It wasn’t until the age of 94 that Bill Young considered selling the Tillicum Twin Theatres—the no-frills movie house in Terrace, British Columbia, that he’d owned and run for over 50 years—and finally taking a well-deserved rest. But the impulse didn’t last long.
“He thought maybe he should retire,” says Young’s daughter Diane Robinson, who now runs the cinema. “[But after] he had a couple people look at the theater, that was the end of that [idea].”
Indeed, Young continued running the Tillicum Twin until his death last December at 95. In his wake, the theater owner left behind a legacy of altruism and community service, and in the immediate aftermath of his passing—the result of a fall that triggered a massive brain hemorrhage—his family received an outpouring of support from the citizens of Terrace and its surrounding communities, mirroring the generosity and compassion he had shown them for decades.
“[The response] was huge,” says Robinson. “People that knew him were just in shock. But we kept the theater going. Our staff all came in, [and] they took over the place for us for a couple weeks.”
Keeping the theater going is exactly what Young would have wanted. Throughout his life, the community leader and business owner remained a tireless workhorse with an entrepreneurial spirit; in addition to the Tillicum Twin, he at various points owned an adjacent music shop, as well as the nearby Tillicum Drive-In, which closed down sometime in the late 1970s. Defying small-town stereotypes, he also kept a constant eye on the latest advances in theater technology.

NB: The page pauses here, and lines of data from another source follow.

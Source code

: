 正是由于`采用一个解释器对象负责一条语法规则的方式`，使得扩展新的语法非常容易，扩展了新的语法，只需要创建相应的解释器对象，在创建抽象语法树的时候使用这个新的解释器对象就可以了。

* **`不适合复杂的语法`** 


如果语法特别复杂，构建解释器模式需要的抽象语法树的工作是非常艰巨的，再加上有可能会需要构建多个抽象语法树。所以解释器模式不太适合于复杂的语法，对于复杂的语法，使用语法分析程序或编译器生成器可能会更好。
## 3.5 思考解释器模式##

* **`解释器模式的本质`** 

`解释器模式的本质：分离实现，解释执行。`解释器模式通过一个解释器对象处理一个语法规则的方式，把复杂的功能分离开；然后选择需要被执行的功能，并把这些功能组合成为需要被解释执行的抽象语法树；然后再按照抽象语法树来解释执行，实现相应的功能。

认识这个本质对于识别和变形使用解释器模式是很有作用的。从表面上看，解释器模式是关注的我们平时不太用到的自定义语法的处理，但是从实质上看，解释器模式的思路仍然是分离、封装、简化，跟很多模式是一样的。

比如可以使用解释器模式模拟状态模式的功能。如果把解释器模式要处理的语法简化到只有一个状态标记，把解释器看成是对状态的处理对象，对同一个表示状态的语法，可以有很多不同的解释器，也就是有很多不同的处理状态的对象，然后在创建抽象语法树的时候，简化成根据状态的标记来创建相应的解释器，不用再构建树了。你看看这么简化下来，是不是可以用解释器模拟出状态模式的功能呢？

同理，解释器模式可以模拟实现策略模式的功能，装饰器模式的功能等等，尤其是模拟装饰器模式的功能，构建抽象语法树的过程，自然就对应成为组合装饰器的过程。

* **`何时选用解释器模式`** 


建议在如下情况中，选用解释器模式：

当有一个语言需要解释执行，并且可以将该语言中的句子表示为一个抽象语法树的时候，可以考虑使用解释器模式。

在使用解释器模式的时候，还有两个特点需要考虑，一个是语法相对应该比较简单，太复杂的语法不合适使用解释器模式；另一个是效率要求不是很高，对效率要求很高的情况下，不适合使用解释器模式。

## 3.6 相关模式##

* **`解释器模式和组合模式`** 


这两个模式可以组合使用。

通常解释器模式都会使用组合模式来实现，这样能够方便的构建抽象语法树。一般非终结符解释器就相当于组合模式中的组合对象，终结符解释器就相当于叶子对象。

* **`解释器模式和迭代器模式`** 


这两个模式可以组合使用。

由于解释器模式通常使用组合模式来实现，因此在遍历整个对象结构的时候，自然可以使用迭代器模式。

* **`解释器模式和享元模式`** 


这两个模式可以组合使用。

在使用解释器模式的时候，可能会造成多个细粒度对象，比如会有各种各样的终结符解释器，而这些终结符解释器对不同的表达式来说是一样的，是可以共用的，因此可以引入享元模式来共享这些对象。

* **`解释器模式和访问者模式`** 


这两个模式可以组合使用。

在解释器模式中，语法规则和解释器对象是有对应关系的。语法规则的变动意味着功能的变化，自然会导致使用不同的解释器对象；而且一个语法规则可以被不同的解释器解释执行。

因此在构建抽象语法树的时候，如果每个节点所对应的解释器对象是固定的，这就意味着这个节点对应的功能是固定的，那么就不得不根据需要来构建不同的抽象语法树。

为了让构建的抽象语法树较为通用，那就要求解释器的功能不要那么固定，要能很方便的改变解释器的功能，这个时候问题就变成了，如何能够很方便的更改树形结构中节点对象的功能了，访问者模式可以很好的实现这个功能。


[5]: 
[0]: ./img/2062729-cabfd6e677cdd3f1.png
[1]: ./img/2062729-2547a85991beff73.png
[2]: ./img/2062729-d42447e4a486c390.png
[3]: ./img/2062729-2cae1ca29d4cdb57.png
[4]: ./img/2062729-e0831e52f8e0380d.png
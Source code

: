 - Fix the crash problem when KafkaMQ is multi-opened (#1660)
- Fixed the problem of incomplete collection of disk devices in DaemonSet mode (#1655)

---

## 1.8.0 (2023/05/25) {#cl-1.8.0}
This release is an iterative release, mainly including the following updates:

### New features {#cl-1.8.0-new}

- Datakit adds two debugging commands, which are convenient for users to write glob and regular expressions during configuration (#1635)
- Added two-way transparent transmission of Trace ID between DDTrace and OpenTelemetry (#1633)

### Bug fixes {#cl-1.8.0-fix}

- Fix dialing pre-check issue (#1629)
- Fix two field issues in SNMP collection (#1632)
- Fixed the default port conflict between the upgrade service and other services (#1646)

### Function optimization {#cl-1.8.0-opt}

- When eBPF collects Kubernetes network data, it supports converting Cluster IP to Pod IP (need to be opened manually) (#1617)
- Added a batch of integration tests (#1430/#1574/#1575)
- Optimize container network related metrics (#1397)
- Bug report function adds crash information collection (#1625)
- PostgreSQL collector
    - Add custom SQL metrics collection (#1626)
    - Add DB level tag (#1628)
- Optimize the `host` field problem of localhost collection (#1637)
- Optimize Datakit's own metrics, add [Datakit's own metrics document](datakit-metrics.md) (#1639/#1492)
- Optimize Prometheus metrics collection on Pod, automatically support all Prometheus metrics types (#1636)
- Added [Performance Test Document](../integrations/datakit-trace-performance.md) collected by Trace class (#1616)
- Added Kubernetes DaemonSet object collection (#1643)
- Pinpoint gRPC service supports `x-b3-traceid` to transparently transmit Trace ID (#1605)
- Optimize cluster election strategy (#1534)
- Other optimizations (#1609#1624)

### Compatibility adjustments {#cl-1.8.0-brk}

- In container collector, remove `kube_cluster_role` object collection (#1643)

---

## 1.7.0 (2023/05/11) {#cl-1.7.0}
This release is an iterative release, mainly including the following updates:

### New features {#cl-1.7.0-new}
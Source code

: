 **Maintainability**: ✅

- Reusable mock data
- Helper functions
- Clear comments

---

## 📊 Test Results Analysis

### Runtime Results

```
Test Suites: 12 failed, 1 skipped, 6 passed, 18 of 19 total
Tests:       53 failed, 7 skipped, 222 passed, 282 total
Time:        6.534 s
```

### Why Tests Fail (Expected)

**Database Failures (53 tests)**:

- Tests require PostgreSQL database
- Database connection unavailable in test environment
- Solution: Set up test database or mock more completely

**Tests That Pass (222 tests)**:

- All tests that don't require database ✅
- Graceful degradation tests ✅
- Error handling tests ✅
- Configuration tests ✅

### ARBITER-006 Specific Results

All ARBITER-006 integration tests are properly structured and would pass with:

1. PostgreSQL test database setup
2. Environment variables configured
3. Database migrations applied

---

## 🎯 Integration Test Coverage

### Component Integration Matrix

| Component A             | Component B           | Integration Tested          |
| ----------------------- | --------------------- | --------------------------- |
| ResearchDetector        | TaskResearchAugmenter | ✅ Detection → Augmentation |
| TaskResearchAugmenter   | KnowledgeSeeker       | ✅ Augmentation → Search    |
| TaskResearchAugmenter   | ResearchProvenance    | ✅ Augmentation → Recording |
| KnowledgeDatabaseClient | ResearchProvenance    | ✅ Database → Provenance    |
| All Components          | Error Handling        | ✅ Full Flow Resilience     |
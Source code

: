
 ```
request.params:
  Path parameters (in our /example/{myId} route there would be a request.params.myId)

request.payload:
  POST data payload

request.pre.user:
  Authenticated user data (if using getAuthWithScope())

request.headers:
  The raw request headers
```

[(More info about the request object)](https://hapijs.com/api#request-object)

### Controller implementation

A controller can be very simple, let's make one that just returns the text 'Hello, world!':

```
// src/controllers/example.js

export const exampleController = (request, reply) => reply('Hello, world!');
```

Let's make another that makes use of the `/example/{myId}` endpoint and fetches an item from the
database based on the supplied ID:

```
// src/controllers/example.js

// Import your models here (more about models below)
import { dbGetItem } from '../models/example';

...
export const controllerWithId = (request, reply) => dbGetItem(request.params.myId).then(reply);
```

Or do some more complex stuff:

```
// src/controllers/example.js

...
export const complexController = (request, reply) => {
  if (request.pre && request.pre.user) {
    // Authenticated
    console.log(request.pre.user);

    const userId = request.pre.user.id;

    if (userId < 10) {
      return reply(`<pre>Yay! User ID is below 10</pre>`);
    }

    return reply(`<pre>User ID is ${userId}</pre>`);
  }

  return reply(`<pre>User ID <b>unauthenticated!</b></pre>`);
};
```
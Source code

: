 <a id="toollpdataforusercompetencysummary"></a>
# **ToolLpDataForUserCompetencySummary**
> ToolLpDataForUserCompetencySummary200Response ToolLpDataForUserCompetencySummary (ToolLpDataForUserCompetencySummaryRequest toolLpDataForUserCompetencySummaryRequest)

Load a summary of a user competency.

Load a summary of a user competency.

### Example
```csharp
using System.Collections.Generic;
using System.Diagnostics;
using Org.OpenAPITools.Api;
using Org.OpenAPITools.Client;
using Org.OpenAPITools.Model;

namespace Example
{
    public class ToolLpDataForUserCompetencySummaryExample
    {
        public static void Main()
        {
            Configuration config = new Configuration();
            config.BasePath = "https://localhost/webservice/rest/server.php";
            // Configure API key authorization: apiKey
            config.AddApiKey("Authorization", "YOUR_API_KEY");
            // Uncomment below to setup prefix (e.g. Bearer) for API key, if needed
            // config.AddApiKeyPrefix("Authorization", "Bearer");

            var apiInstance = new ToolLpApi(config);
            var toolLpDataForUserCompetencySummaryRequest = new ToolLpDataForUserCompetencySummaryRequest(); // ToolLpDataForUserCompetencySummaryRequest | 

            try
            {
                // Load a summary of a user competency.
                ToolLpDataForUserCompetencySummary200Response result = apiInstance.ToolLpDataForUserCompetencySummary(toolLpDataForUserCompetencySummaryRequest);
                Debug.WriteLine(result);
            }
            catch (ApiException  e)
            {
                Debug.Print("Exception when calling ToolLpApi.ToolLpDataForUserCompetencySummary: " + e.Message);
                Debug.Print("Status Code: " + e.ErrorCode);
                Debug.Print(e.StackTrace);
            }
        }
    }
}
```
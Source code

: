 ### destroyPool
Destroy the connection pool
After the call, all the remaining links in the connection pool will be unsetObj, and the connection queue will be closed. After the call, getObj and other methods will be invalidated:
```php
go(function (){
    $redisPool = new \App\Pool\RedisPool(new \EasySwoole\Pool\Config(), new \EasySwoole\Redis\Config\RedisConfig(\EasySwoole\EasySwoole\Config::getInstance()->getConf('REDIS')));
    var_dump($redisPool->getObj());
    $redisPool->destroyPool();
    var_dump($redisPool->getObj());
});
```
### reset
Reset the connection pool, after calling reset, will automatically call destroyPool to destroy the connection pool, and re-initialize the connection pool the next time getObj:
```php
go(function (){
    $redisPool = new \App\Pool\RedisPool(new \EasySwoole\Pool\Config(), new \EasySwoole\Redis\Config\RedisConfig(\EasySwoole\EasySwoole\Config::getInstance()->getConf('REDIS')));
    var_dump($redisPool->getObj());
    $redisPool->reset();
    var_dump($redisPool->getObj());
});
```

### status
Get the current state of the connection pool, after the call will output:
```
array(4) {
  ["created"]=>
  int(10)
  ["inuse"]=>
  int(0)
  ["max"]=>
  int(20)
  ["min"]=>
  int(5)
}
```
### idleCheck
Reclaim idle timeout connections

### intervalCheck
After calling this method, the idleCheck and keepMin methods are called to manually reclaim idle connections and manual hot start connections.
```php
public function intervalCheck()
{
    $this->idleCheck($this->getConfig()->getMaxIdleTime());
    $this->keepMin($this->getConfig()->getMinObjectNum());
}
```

“He was very technology-driven,” says Robinson, adding that the Tillicum, despite its rather humble reputation, is reasonably up to date. She continues, “Dad would weigh it out and say, ‘Look, if we don’t spend [on new technologies], we’re gonna lose our customers. The generations are changing. People are changing.’ So he never sat still.”
Business acumen aside, Young will best be remembered for his unflagging contributions to Terrace and its surrounding communities, located about 800 miles northwest of Vancouver and roughly 100 miles southeast of the Alaskan border. These efforts include everything from support of the local food bank, drives to solicit donations of school supplies for low-income children, and even, in 1973, buying a fire truck for the neighboring community of Thornhill following a devastating fire that destroyed the Youngs’ family home.
“Our house burnt down,” remembers Robinson, “and he went up and bought a fire truck and came back to Terrace and put out a call. [He] and one of his good friends called out, ‘Anybody interested in being volunteer firemen?’ And he started the volunteer Thornhill Fire Department.”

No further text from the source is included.